-- Opening Marker --

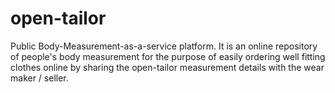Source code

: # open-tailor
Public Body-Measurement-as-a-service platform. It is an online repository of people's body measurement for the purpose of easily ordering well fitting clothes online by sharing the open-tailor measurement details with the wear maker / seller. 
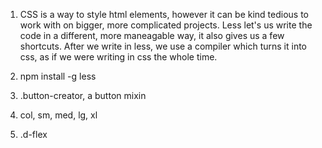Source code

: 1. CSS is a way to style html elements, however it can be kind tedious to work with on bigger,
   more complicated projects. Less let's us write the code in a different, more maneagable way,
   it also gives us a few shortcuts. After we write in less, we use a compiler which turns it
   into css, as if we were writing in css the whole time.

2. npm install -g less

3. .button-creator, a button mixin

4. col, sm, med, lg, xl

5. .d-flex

-- Closing Marker --
-- Opening Marker --

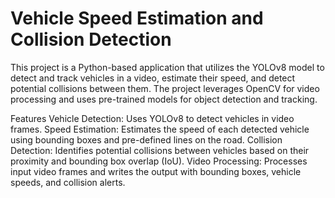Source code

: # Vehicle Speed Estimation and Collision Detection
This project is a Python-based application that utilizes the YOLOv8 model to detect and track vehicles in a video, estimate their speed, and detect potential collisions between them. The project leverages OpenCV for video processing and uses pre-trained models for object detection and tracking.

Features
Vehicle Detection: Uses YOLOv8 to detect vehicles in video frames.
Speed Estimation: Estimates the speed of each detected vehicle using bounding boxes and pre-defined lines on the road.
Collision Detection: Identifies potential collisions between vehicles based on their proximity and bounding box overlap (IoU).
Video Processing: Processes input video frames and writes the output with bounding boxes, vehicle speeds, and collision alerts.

-- Closing Marker --

**What this task involves:**
Reply with a number alone, the number of lines of the records that hold the word "their".

**Solution to this task:**
2